For building from source on Windows, consult
[our documentation](https://pytorch.org/docs/stable/notes/windows.html) on it.

Occasionally, you will write a patch which works on Linux, but fails CI on Windows.
There are a few aspects in which MSVC (the Windows compiler toolchain we use) is stricter
than Linux, which are worth keeping in mind when fixing these problems.

1. Symbols are NOT exported by default on Windows; instead, you have to explicitly
   mark a symbol as exported/imported in a header file with `__declspec(dllexport)` /
   `__declspec(dllimport)`. We have codified this pattern into a set of macros
   which follow the convention `*_API`, e.g., `TORCH_API` inside Caffe2, Aten and Torch.
   (Every separate shared library needs a unique macro name, because symbol visibility
   is on a per shared library basis. See c10/macros/Macros.h for more details.)

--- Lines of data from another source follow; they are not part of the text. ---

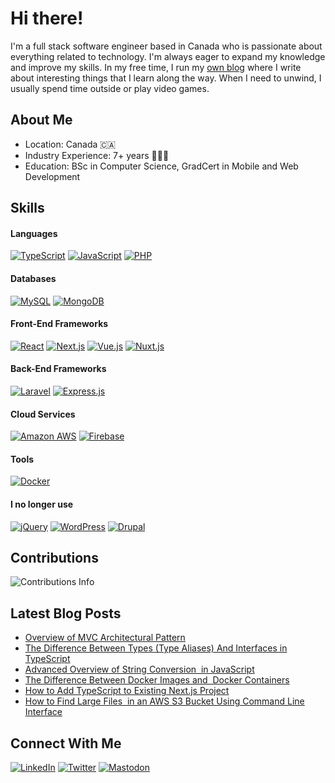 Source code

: # Hi there!

I'm a full stack software engineer based in Canada who is passionate about everything related to technology. I'm always eager to expand my knowledge and improve my skills. In my free time, I run my [own blog](https://blog.savetchuk.com/) where I write about interesting things that I learn along the way. When I need to unwind, I usually spend time outside or play video games.

## About Me
- Location: Canada 🇨🇦
- Industry Experience: 7+ years 🧑🏻‍💻
- Education: BSc in Computer Science, GradCert in Mobile and Web Development

## Skills

#### Languages
[![TypeScript](https://img.shields.io/badge/TypeScript-007BCD?style=for-the-badge&logo=typescript&logoColor=white)](https://github.com/AndrewSavetchuk)
[![JavaScript](https://img.shields.io/badge/JavaScript-F0DB4F?style=for-the-badge&logo=javascript&logoColor=323330)](https://github.com/AndrewSavetchuk)
[![PHP](https://img.shields.io/badge/PHP-777BB3?style=for-the-badge&logo=php&logoColor=white)](https://github.com/AndrewSavetchuk)

#### Databases
[![MySQL](https://img.shields.io/badge/MySQL-3E6E93?style=for-the-badge&logo=mysql&logoColor=white)](https://github.com/AndrewSavetchuk)
[![MongoDB](https://img.shields.io/badge/MongoDB-0FA14C?style=for-the-badge&logo=mongodb&logoColor=white)](https://github.com/AndrewSavetchuk)

#### Front-End Frameworks
[![React](https://img.shields.io/badge/React-282c34?style=for-the-badge&logo=react&logoColor=white)](https://github.com/AndrewSavetchuk)
[![Next.js](https://img.shields.io/badge/next.js-282c34?style=for-the-badge&logo=nextdotjs&logoColor=white)](https://github.com/AndrewSavetchuk)
[![Vue.js](https://img.shields.io/badge/Vue.js-35495E?style=for-the-badge&logo=vuedotjs&logoColor=4FC08D)](https://github.com/AndrewSavetchuk)
[![Nuxt.js](https://img.shields.io/badge/nuxt.js-35495E?style=for-the-badge&logo=nuxtdotjs&logoColor=white)](https://github.com/AndrewSavetchuk)

#### Back-End Frameworks
[![Laravel](https://img.shields.io/badge/Laravel-FF291A?style=for-the-badge&logo=laravel&logoColor=white)](https://github.com/AndrewSavetchuk)
[![Express.js](https://img.shields.io/badge/Express.js-000000?style=for-the-badge&logo=express&logoColor=white)](https://github.com/AndrewSavetchuk)

#### Cloud Services
[![Amazon AWS](https://img.shields.io/badge/Amazon_AWS-FF9900?style=for-the-badge&logo=amazonaws&logoColor=white)](https://github.com/AndrewSavetchuk)
[![Firebase](https://img.shields.io/badge/firebase-F68410?style=for-the-badge&logo=firebase&logoColor=white)](https://github.com/AndrewSavetchuk)

#### Tools
[![Docker](https://img.shields.io/badge/Docker-0091E2?style=for-the-badge&logo=docker&logoColor=white)](https://github.com/AndrewSavetchuk)

#### I no longer use
[![jQuery](https://img.shields.io/badge/jQuery-71717a?style=for-the-badge&logo=jquery&logoColor=white)](https://github.com/AndrewSavetchuk)
[![WordPress](https://img.shields.io/badge/Wordpress-71717a?style=for-the-badge&logo=wordpress&logoColor=white)](https://github.com/AndrewSavetchuk)
[![Drupal](https://img.shields.io/badge/Drupal-71717a?style=for-the-badge&logo=drupal&logoColor=white)](https://github.com/AndrewSavetchuk)

<!--
- 🔭 I’m currently working on ...
- 🌱 I’m currently learning ...
- 👯 I’m looking to collaborate on ...
- 🤔 I’m looking for help with ...
- 💬 Ask me about ...
- 📫 How to reach me: ...
- 😄 Pronouns: ...
- ⚡ Fun fact: ...
-->

## Contributions
<img src="https://github-readme-streak-stats.herokuapp.com/?user=AndrewSavetchuk" alt="Contributions Info" />

## Latest Blog Posts
* [Overview of MVC Architectural Pattern](https://blog.savetchuk.com/overview-of-mvc-architectural-pattern)
* [The Difference Between Types (Type Aliases) And Interfaces in TypeScript](https://blog.savetchuk.com/the-difference-between-types-type-aliases-and-interfaces-in-typescript)
* [Advanced Overview of String Conversion  in JavaScript](https://blog.savetchuk.com/advanced-overview-of-string-conversion-in-javascript)
* [The Difference Between Docker Images and  Docker Containers](https://blog.savetchuk.com/the-difference-between-docker-images-and-docker-containers)
* [How to Add TypeScript to Existing Next.js Project](https://blog.savetchuk.com/how-to-add-typescript-to-existing-nextjs-project)
* [How to Find Large Files  in an AWS S3 Bucket Using Command Line Interface](https://blog.savetchuk.com/how-to-find-large-files-in-an-aws-s3-bucket-using-command-line-interface)

## Connect With Me
[![LinkedIn](https://img.shields.io/badge/LinkedIn-0077B5?style=for-the-badge&logo=linkedin&logoColor=white)](https://www.linkedin.com/in/andrewsavetchuk)
[![Twitter](https://img.shields.io/badge/Twitter-1DA1F2?style=for-the-badge&logo=twitter&logoColor=white)](https://twitter.com/AndrewSavetchuk)
[![Mastodon](https://img.shields.io/badge/Mastodon-6364FF?style=for-the-badge&logo=Mastodon&logoColor=white)](https://mas.to/@AndrewSavetchuk)
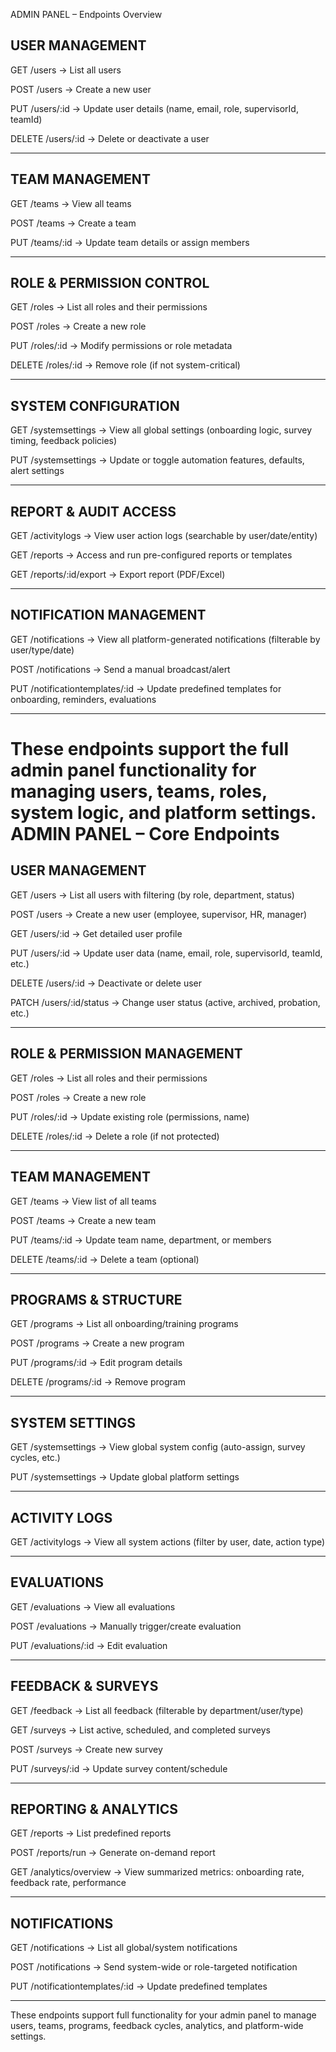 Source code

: ADMIN PANEL – Endpoints Overview

## USER MANAGEMENT

GET    /users
→ List all users

POST   /users
→ Create a new user

PUT    /users/:id
→ Update user details (name, email, role, supervisorId, teamId)

DELETE /users/:id
→ Delete or deactivate a user

---

## TEAM MANAGEMENT

GET    /teams
→ View all teams

POST   /teams
→ Create a team

PUT    /teams/:id
→ Update team details or assign members

---

## ROLE & PERMISSION CONTROL

GET    /roles
→ List all roles and their permissions

POST   /roles
→ Create a new role

PUT    /roles/:id
→ Modify permissions or role metadata

DELETE /roles/:id
→ Remove role (if not system-critical)

---

## SYSTEM CONFIGURATION

GET    /systemsettings
→ View all global settings (onboarding logic, survey timing, feedback policies)

PUT    /systemsettings
→ Update or toggle automation features, defaults, alert settings

---

## REPORT & AUDIT ACCESS

GET    /activitylogs
→ View user action logs (searchable by user/date/entity)

GET    /reports
→ Access and run pre-configured reports or templates

GET    /reports/:id/export
→ Export report (PDF/Excel)

---

## NOTIFICATION MANAGEMENT

GET    /notifications
→ View all platform-generated notifications (filterable by user/type/date)

POST   /notifications
→ Send a manual broadcast/alert

PUT    /notificationtemplates/:id
→ Update predefined templates for onboarding, reminders, evaluations

---

These endpoints support the full admin panel functionality for managing users, teams, roles, system logic, and platform settings.
ADMIN PANEL – Core Endpoints
============================

## USER MANAGEMENT

GET    /users
→ List all users with filtering (by role, department, status)

POST   /users
→ Create a new user (employee, supervisor, HR, manager)

GET    /users/:id
→ Get detailed user profile

PUT    /users/:id
→ Update user data (name, email, role, supervisorId, teamId, etc.)

DELETE /users/:id
→ Deactivate or delete user

PATCH  /users/:id/status
→ Change user status (active, archived, probation, etc.)

---

## ROLE & PERMISSION MANAGEMENT

GET    /roles
→ List all roles and their permissions

POST   /roles
→ Create a new role

PUT    /roles/:id
→ Update existing role (permissions, name)

DELETE /roles/:id
→ Delete a role (if not protected)

---

## TEAM MANAGEMENT

GET    /teams
→ View list of all teams

POST   /teams
→ Create a new team

PUT    /teams/:id
→ Update team name, department, or members

DELETE /teams/:id
→ Delete a team (optional)

---

## PROGRAMS & STRUCTURE

GET    /programs
→ List all onboarding/training programs

POST   /programs
→ Create a new program

PUT    /programs/:id
→ Edit program details

DELETE /programs/:id
→ Remove program

---

## SYSTEM SETTINGS

GET    /systemsettings
→ View global system config (auto-assign, survey cycles, etc.)

PUT    /systemsettings
→ Update global platform settings

---

## ACTIVITY LOGS

GET    /activitylogs
→ View all system actions (filter by user, date, action type)

---

## EVALUATIONS

GET    /evaluations
→ View all evaluations

POST   /evaluations
→ Manually trigger/create evaluation

PUT    /evaluations/:id
→ Edit evaluation

---

## FEEDBACK & SURVEYS

GET    /feedback
→ List all feedback (filterable by department/user/type)

GET    /surveys
→ List active, scheduled, and completed surveys

POST   /surveys
→ Create new survey

PUT    /surveys/:id
→ Update survey content/schedule

---

## REPORTING & ANALYTICS

GET    /reports
→ List predefined reports

POST   /reports/run
→ Generate on-demand report

GET    /analytics/overview
→ View summarized metrics: onboarding rate, feedback rate, performance

---

## NOTIFICATIONS

GET    /notifications
→ List all global/system notifications

POST   /notifications
→ Send system-wide or role-targeted notification

PUT    /notificationtemplates/:id
→ Update predefined templates

---

These endpoints support full functionality for your admin panel to manage users, teams, programs, feedback cycles, analytics, and platform-wide settings.
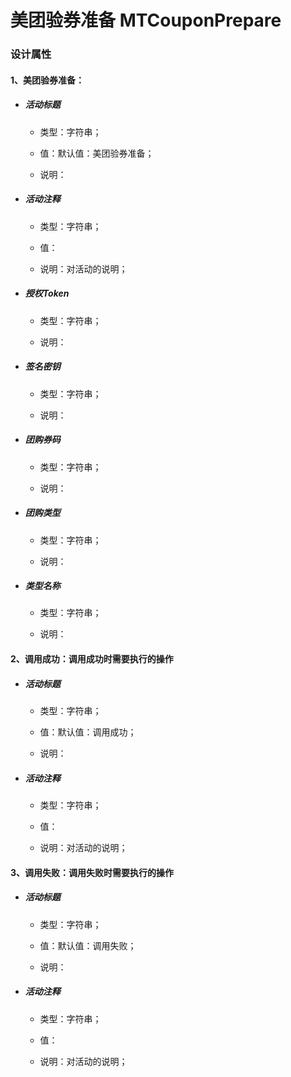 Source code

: # 美团验券准备 MTCouponPrepare

### 设计属性

#### 1、美团验券准备：

* ##### 活动标题

  * 类型：字符串；

  * 值：默认值：美团验券准备；

  * 说明：
* ##### 活动注释

  * 类型：字符串；

  * 值：

  * 说明：对活动的说明；
* ##### 授权Token

  * 类型：字符串；

  * 说明：
* ##### 签名密钥

  * 类型：字符串；

  * 说明：
* ##### 团购券码

  * 类型：字符串；

  * 说明：
* ##### 团购类型

  * 类型：字符串；

  * 说明：
* ##### 类型名称

  * 类型：字符串；

  * 说明：

#### 2、调用成功：调用成功时需要执行的操作

* ##### 活动标题

  * 类型：字符串；

  * 值：默认值：调用成功；

  * 说明：
* ##### 活动注释

  * 类型：字符串；

  * 值：

  * 说明：对活动的说明；

#### 3、调用失败：调用失败时需要执行的操作

* ##### 活动标题

  * 类型：字符串；

  * 值：默认值：调用失败；

  * 说明：
* ##### 活动注释

  * 类型：字符串；

  * 值：

  * 说明：对活动的说明；



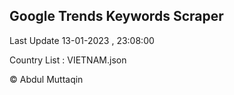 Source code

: 

## Google Trends Keywords Scraper 
 
Last Update 13-01-2023 , 23:08:00

Country List :
VIETNAM.json



© Abdul Muttaqin 

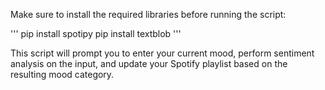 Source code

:Make sure to install the required libraries before running the script:

'''
pip install spotipy
pip install textblob
'''

This script will prompt you to enter your current mood, perform sentiment analysis on the input, and update your Spotify playlist based on the resulting mood category. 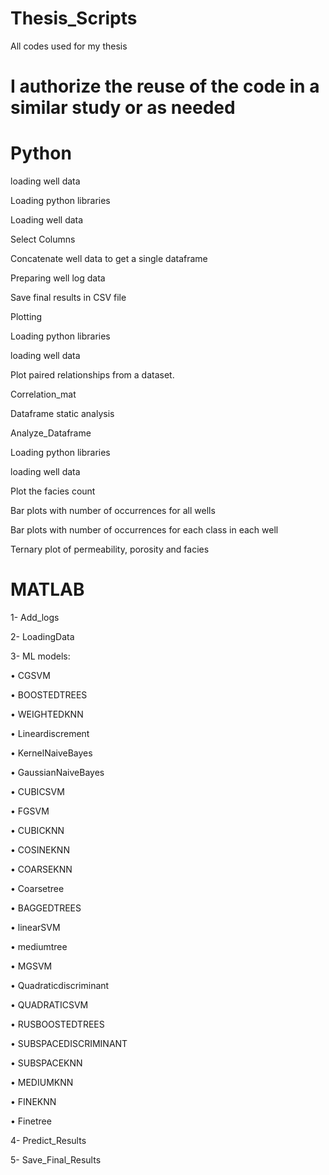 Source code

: # Thesis_Scripts
All codes used for my thesis

# I authorize the reuse of the code in a similar study or as needed


# Python


loading well data

 Loading python libraries

 Loading well data

 Select Columns

 Concatenate well data to get a single dataframe

 Preparing well log data

 Save final results in CSV file


Plotting

 Loading python libraries

 loading well data

 Plot paired relationships from a dataset.

 Correlation_mat

 Dataframe static analysis



Analyze_Dataframe

 Loading python libraries

 loading well data

 Plot the facies count

 Bar plots with number of occurrences for all wells

 Bar plots with number of occurrences for each class in each well

 Ternary plot of permeability, porosity and facies


# MATLAB


1- Add_logs

2- LoadingData

3- ML models:

• CGSVM

• BOOSTEDTREES

• WEIGHTEDKNN

• Lineardiscrement

• KernelNaiveBayes

• GaussianNaiveBayes

• CUBICSVM

• FGSVM

• CUBICKNN

• COSINEKNN

• COARSEKNN

• Coarsetree

• BAGGEDTREES

• linearSVM

• mediumtree

• MGSVM

• Quadraticdiscriminant

• QUADRATICSVM

• RUSBOOSTEDTREES

• SUBSPACEDISCRIMINANT

• SUBSPACEKNN

• MEDIUMKNN

• FINEKNN

• Finetree

4- Predict_Results

5- Save_Final_Results
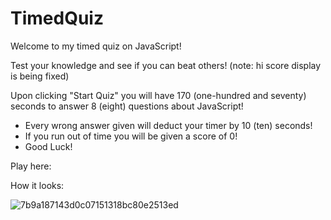 # TimedQuiz

Welcome to my timed quiz on JavaScript!

Test your knowledge and see if you can beat others! (note: hi score display is being fixed)

Upon clicking "Start Quiz" you will have 170 (one-hundred and seventy) seconds to answer 8 (eight) questions about JavaScript! 
- Every wrong answer given will deduct your timer by 10 (ten) seconds!
- If you run out of time you will be given a score of 0!
- Good Luck!

Play here: 

How it looks:


![7b9a187143d0c07151318bc80e2513ed](https://user-images.githubusercontent.com/92896466/150907216-dd8082f6-3c9a-4a26-96c8-58f3a2160400.png)
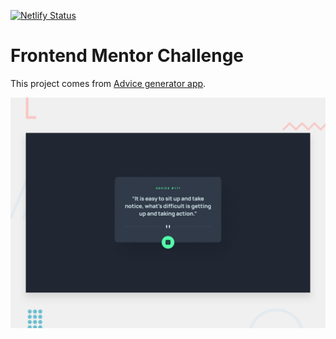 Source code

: [![Netlify Status](https://api.netlify.com/api/v1/badges/929c1ebc-c8dd-4692-98bc-6558bba98992/deploy-status)](https://app.netlify.com/sites/challenge-advice-generator-app/deploys)

# Frontend Mentor Challenge

This project comes from [Advice generator app](https://www.frontendmentor.io/challenges/advice-generator-app-QdUG-13db).

![preview](/starter_files/design/desktop-preview.jpg "Advice generator app") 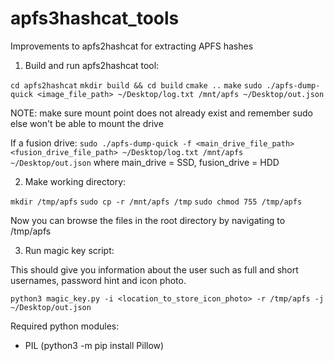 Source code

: # apfs3hashcat_tools
Improvements to apfs2hashcat for extracting APFS hashes


1. Build and run apfs2hashcat tool:

`cd apfs2hashcat`
`mkdir build && cd build`
`cmake ..`
`make`
`sudo ./apfs-dump-quick <image_file_path> ~/Desktop/log.txt /mnt/apfs ~/Desktop/out.json`

NOTE: make sure mount point does not already exist and remember sudo else won't be able to mount the drive

If a fusion drive:
`sudo ./apfs-dump-quick -f <main_drive_file_path> <fusion_drive_file_path> ~/Desktop/log.txt /mnt/apfs ~/Desktop/out.json`
where main_drive = SSD, fusion_drive = HDD


2. Make working directory:

`mkdir /tmp/apfs`
`sudo cp -r /mnt/apfs /tmp`
`sudo chmod 755 /tmp/apfs`

Now you can browse the files in the root directory by navigating to /tmp/apfs


3. Run magic key script:

This should give you information about the user such as full and short usernames, password hint and icon photo.

`python3 magic_key.py -i <location_to_store_icon_photo> -r /tmp/apfs -j ~/Desktop/out.json`

Required python modules:
- PIL (python3 -m pip install Pillow)
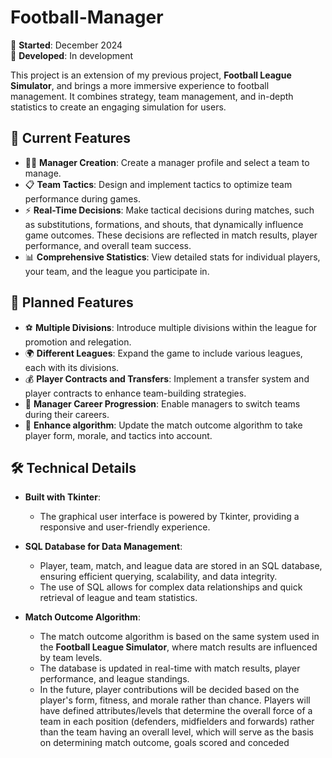 # Football-Manager

🌟 **Started**: December 2024  
🚀 **Developed**: In development

This project is an extension of my previous project, **Football League Simulator**, and brings a more immersive experience to football management. It combines strategy, team management, and in-depth statistics to create an engaging simulation for users.  

## 🎯 Current Features  
- 🧑‍💼 **Manager Creation**: Create a manager profile and select a team to manage.  
- 📋 **Team Tactics**: Design and implement tactics to optimize team performance during games.
- ⚡ **Real-Time Decisions**: Make tactical decisions during matches, such as substitutions, formations, and shouts, that dynamically influence game outcomes. These decisions are reflected in match results, player performance, and overall team success.    
- 📊 **Comprehensive Statistics**: View detailed stats for individual players, your team, and the league you participate in.  

## 🚀 Planned Features  
- ⚽ **Multiple Divisions**: Introduce multiple divisions within the league for promotion and relegation.  
- 🌍 **Different Leagues**: Expand the game to include various leagues, each with its divisions.  
- 💰 **Player Contracts and Transfers**: Implement a transfer system and player contracts to enhance team-building strategies.  
- 🔄 **Manager Career Progression**: Enable managers to switch teams during their careers.
- 🧮 **Enhance algorithm**: Update the match outcome algorithm to take player form, morale, and tactics into account.

## 🛠️ Technical Details  
- **Built with Tkinter**:  
  - The graphical user interface is powered by Tkinter, providing a responsive and user-friendly experience.  

- **SQL Database for Data Management**:  
  - Player, team, match, and league data are stored in an SQL database, ensuring efficient querying, scalability, and data integrity.  
  - The use of SQL allows for complex data relationships and quick retrieval of league and team statistics.  

- **Match Outcome Algorithm**:  
  - The match outcome algorithm is based on the same system used in the **Football League Simulator**, where match results are influenced by team levels.
  - The database is updated in real-time with match results, player performance, and league standings.
  - In the future, player contributions will be decided based on the player's form, fitness, and morale rather than chance. Players will have defined attributes/levels that determine the overall force of a team in each position (defenders, midfielders and forwards) rather than the team having an overall level, which will serve as the basis on determining match outcome, goals scored and conceded
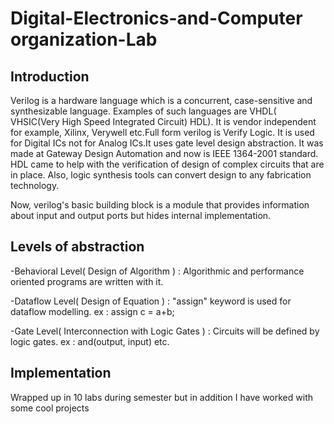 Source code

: # Digital-Electronics-and-Computer organization-Lab
## Introduction


Verilog is a hardware language which is a concurrent, case-sensitive and synthesizable language. Examples of such languages are VHDL( VHSIC(Very High Speed Integrated Circuit) HDL). It is vendor independent for example, Xilinx, Verywell etc.Full form verilog is Verify Logic. It is used for Digital ICs not for Analog ICs.It uses gate level design abstraction. It was made at Gateway Design Automation and now is IEEE 1364-2001 standard. HDL came to help with the verification of design of complex circuits that are in place. Also, logic synthesis tools can convert design to any fabrication technology.

Now, verilog's basic building block is a module that provides information about input and output ports but hides internal implementation.



## Levels of abstraction
 -Behavioral Level( Design of Algorithm ) : Algorithmic and performance oriented programs are written with it.
 
  -Dataflow Level( Design of Equation ) : "assign" keyword is used for dataflow modelling. ex : assign c = a+b;
  
   -Gate Level( Interconnection with Logic Gates ) : Circuits will be defined by logic gates. ex : and(output, input) etc.
   
   ## Implementation
   
   Wrapped up in 10 labs during semester but in addition I have worked with some cool projects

   The upshot is if you see an "unresolved external" error in your Windows build, this
   is probably because you forgot to mark a function with `*_API`. However, there is
   one important counterexample to this principle: if you want a *templated* function
   to be instantiated at the call site, do NOT mark it with `*_API` (if you do mark it,
   you'll have to explicitly instantiate all of the specializations used by the call
   sites.)

2. If you link against a library, this does not make its dependencies transitively
   visible. You must explicitly specify a link dependency against every library whose
   symbols you use. (This is different from Linux where in most environments,
   transitive dependencies can be used to fulfill unresolved symbols.)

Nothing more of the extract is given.